With an air of nostalgia, it grossed $414.4 million and turned out to be one of the biggest successes of 2015. Two years on and fans still talk about it with a smile on their face and an anticipation of what might we might see next in the franchise.

Once the sequel was announced, the big concern was whether Matthew Vaughn could replicate that same success. After all, the surprise factor of the first movie had been replaced with expectation and that can make things extremely tricky.

The answer: Pretty much.

Kingsman: The Golden Circle knows its formula well and it doesn’t change things up. Following on from its predecessor, it contains all of the tropes that the first defined itself upon.

Naturally, we open with a slick set-piece that plays out at breakneck speed. Containing some wonderful choreography it airs on the silly at times but that’s what makes Kingsman such a special movie. Before we move on with the narrative, we’re treated to some slow motion effects that Zack Snyder would be proud of but every second of action lends itself to the story to come.

The silliness doesn’t end as the movie moves seamlessly between each act but again, it’s interspersed with more gentle moments that make you yearn for a return to how things were. Even those moments have an air of comedy about them but they’re filmed in such a way that you feel a real draw towards the characters you’re watching.
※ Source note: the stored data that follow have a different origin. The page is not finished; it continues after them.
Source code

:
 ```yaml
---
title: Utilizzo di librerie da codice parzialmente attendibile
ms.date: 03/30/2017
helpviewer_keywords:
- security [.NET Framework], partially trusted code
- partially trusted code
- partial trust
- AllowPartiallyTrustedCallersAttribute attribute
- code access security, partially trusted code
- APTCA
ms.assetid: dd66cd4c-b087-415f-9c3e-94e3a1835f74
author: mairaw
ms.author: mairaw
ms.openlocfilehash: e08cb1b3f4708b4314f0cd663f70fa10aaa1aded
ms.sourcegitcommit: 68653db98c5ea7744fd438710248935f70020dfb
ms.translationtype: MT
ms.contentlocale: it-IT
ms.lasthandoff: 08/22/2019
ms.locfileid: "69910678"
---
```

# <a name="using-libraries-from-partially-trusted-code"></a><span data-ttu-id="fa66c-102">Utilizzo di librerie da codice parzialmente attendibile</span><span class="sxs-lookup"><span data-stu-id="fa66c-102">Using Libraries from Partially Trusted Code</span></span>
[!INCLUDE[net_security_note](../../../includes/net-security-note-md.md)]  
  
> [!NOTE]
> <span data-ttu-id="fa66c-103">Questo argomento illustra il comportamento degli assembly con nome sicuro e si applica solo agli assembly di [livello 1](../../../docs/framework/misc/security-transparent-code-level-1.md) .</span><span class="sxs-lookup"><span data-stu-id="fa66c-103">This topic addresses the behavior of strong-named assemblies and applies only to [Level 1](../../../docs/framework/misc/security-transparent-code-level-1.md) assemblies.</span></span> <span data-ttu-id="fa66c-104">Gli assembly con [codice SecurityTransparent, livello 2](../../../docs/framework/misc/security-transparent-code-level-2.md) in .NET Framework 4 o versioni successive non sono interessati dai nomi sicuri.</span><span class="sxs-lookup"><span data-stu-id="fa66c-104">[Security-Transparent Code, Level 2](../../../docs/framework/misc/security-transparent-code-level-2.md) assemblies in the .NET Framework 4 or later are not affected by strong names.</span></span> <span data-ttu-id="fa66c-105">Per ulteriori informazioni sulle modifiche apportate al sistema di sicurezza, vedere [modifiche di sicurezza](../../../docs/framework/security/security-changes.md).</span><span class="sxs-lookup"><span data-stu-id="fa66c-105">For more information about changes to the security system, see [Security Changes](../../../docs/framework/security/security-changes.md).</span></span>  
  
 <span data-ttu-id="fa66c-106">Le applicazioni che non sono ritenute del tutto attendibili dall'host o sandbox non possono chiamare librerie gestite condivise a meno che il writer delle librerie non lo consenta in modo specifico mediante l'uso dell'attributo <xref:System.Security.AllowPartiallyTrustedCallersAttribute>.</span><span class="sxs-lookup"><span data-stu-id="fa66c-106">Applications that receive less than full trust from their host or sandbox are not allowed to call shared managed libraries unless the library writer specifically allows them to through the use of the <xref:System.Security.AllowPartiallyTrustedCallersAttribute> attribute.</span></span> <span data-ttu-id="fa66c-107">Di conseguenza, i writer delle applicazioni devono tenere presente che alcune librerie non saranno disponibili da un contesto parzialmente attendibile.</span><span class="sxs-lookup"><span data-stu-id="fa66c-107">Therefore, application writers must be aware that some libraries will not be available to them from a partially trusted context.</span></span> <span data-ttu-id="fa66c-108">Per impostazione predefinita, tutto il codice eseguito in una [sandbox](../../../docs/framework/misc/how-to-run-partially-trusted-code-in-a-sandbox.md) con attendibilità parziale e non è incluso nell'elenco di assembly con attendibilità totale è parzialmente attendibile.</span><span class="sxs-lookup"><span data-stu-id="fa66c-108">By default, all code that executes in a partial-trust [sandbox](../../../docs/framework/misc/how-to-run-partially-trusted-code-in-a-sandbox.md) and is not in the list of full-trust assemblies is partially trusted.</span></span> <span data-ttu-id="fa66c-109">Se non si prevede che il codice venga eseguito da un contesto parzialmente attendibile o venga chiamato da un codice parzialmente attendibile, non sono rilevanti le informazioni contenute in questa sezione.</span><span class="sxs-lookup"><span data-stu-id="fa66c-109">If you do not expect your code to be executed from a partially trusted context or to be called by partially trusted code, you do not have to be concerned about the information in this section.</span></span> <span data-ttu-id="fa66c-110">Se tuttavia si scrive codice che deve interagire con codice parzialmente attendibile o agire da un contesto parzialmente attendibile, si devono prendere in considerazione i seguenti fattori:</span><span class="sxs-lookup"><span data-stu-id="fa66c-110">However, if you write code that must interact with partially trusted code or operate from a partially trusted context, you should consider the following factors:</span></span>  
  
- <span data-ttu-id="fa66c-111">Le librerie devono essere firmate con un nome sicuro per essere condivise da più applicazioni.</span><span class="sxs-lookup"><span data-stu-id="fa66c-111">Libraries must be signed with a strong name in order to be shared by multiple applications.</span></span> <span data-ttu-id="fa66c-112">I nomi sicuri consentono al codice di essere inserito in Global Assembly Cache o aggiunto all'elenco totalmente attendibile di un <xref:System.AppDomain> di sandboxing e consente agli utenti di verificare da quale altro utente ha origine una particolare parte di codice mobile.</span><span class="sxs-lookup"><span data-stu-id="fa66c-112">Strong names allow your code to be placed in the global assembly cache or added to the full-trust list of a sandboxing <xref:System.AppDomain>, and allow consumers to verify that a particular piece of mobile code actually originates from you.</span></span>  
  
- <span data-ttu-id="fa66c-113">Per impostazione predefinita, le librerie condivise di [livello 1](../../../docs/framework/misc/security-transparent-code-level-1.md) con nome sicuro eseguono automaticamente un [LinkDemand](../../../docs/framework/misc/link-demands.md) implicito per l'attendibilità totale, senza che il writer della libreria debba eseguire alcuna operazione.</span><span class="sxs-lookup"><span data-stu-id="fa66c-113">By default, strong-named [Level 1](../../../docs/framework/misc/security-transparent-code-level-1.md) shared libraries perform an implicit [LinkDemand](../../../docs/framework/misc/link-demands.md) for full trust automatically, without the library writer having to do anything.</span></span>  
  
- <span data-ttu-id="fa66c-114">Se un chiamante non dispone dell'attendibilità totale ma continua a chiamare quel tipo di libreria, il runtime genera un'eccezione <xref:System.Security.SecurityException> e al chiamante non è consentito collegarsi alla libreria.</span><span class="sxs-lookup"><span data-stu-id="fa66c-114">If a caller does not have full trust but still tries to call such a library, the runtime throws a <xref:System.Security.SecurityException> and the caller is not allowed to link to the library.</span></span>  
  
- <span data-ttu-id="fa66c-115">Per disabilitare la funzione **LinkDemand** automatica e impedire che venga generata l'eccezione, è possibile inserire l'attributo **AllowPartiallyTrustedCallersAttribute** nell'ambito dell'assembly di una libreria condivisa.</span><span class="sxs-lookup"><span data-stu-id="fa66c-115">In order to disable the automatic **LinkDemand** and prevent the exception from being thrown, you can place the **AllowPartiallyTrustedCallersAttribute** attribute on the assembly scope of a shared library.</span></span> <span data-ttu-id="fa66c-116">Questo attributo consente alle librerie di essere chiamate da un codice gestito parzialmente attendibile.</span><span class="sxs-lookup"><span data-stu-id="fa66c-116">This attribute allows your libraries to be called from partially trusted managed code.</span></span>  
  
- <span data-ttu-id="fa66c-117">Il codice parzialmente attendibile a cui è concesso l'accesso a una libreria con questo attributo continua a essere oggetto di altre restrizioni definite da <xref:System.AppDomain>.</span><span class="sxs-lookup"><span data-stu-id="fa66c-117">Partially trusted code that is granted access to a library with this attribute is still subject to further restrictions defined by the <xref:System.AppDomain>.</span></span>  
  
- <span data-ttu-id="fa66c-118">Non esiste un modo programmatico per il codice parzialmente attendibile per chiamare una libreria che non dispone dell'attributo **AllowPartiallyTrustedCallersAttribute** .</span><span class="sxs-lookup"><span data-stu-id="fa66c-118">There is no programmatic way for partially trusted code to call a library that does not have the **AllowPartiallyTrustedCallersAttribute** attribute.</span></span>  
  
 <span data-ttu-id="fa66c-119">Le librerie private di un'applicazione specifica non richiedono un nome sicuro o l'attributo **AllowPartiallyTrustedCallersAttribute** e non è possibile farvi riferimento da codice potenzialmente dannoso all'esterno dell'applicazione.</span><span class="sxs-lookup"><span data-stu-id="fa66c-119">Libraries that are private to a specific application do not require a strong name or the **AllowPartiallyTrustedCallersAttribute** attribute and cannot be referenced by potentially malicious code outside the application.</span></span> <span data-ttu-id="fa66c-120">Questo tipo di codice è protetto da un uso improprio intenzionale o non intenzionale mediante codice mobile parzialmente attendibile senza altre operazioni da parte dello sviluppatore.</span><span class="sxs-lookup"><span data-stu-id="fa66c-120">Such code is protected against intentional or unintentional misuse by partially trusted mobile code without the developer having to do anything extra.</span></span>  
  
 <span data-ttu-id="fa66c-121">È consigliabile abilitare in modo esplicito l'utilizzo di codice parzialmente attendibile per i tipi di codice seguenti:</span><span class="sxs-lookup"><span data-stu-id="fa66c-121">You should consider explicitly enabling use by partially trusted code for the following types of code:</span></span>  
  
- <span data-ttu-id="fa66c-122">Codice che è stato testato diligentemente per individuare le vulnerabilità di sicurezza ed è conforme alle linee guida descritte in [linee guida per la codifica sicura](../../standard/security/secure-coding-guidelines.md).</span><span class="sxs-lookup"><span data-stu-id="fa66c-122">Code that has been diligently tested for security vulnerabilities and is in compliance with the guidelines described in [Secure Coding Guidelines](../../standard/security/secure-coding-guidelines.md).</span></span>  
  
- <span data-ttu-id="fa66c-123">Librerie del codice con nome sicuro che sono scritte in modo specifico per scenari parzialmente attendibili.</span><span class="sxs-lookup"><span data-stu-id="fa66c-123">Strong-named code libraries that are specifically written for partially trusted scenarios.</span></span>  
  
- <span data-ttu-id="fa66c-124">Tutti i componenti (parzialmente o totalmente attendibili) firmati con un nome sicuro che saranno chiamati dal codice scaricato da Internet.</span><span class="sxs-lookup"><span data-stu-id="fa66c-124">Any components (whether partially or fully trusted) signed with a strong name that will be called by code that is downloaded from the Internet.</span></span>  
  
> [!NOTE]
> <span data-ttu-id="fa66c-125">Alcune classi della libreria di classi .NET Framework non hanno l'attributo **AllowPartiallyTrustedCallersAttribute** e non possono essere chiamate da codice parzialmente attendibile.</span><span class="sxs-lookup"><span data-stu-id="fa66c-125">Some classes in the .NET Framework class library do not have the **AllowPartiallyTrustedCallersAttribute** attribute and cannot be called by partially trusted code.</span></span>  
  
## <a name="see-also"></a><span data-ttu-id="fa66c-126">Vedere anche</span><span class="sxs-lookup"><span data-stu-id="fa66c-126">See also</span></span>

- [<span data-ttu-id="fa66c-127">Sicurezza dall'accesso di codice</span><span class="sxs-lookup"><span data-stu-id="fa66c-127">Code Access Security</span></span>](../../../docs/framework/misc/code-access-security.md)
As we progress, we meet our new villainess who does really well to channel the charming yet deranged character that Samuel L. Jackson portrayed in The Secret Service. Let’s be frank, having Julianne Moore in place once you’ve had Samuel L is like going from a Rolls Royce to a Ford but in Poppy, we have a sociopath that steals each scene she’s in.

Whilst they have those similarities, the super-villains are also quite different. So much so, you’d almost say that Poppy feels more dangerous than Valentine. Yes, really.
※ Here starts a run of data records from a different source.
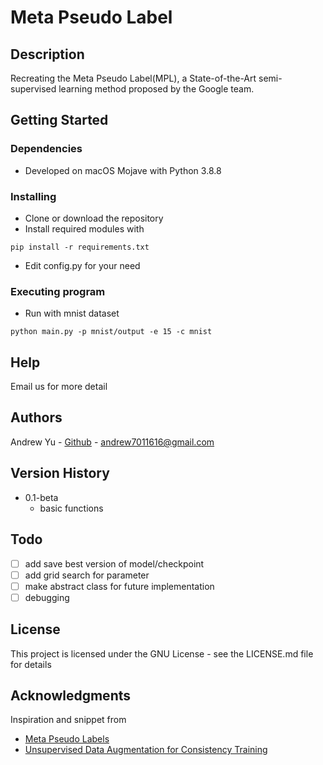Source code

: # Meta Pseudo Label

## Description

Recreating the Meta Pseudo Label(MPL), a State-of-the-Art  semi-supervised learning method proposed by the Google team.

## Getting Started

### Dependencies

* Developed on macOS Mojave with Python 3.8.8

### Installing

* Clone or download the repository
* Install required modules with
```
pip install -r requirements.txt
```
* Edit config.py for your need

### Executing program

* Run with mnist dataset
```
python main.py -p mnist/output -e 15 -c mnist
```

## Help

Email us for more detail

## Authors

Andrew Yu - [Github](https://github.com/yuyenchu) - andrew7011616@gmail.com

## Version History

* 0.1-beta
    * basic functions

## Todo

- [ ] add save best version of model/checkpoint
- [ ] add grid search for parameter
- [ ] make abstract class for future implementation
- [ ] debugging

## License

This project is licensed under the GNU License - see the LICENSE.md file for details

## Acknowledgments

Inspiration and snippet from
* [Meta Pseudo Labels](https://arxiv.org/abs/2003.10580)
* [Unsupervised Data Augmentation for Consistency Training](https://arxiv.org/abs/1904.12848)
Movies such as this always need to be bigger and badder though so that doesn’t really come as a surprise. This doesn’t only apply to the villains either. The Golden Circle also feels much more of a global film too. Travelling the globe to places like Kentucky, Cambodia and Italy, we see snowy mountains in one breath and tropical jungles in another.
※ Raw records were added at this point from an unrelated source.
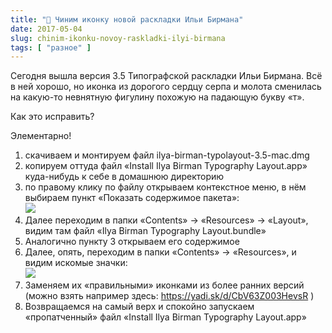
 ```yaml
---
title: "🛀 Чиним иконку новой раскладки Ильи Бирмана"
date: 2017-05-04
slug: chinim-ikonku-novoy-raskladki-ilyi-birmana
tags: [ "разное" ]
---
```


Сегодня вышла версия 3.5 Типографской раскладки Ильи Бирмана. Всё в ней хорошо, но иконка из  дорогого сердцу серпа и молота сменилась на какую-то невнятную фигулину похожую на падающую букву «т».

Как это исправить?

Элементарно!

1. скачиваем и монтируем файл ilya-birman-typolayout-3.5-mac.dmg
2. копируем оттуда файл «Install Ilya Birman Typography Layout.app» куда-нибудь к себе в домашнюю директорию
3. по правому клику по файлу открываем контекстное меню, в нём выбираем пункт «Показать содержимое пакета»: <br><img src="/img/posts/s1.png" />
4. Далее переходим в папки «Contents» -> «Resources» -> «Layout», видим там файл «Ilya Birman Typography Layout.bundle»
5. Аналогично пункту 3 открываем его содержимое
6. Далее, опять, переходим в папки «Contents» -> «Resources», и видим искомые значки: <br><img src="/img/posts/s2.png" />
7. Заменяем их «правильными» иконками из более ранних версий (можно взять например здесь: https://yadi.sk/d/CbV63Z003HevsR )
8. Возвращаемся на самый верх и спокойно запускаем «пропатченный» файл «Install Ilya Birman Typography Layout.app»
It really adds to the vastness of the universe Vaughn is trying to create and it works really well with the dynamic story that we’re being told.

Whilst there are some (naturally) amazingly funny moments from our normal cast, there’s one cameo that really steals the show.

Bordering on the slapstick, Vaughn just about stays the right side of the line and the result is a character that you don’t expect but one that adds a lot of laughter at the expense of himself.

All in all, Kingsman: The Golden Circle picks up where The Secret Service left off. It’s slick, fun, action packed and downright silly but that’s what we loved about the first one. Matthew Vaughn understood that and he’s delivered on the same formula.

4* - There's no Eggsy on our faces with this one!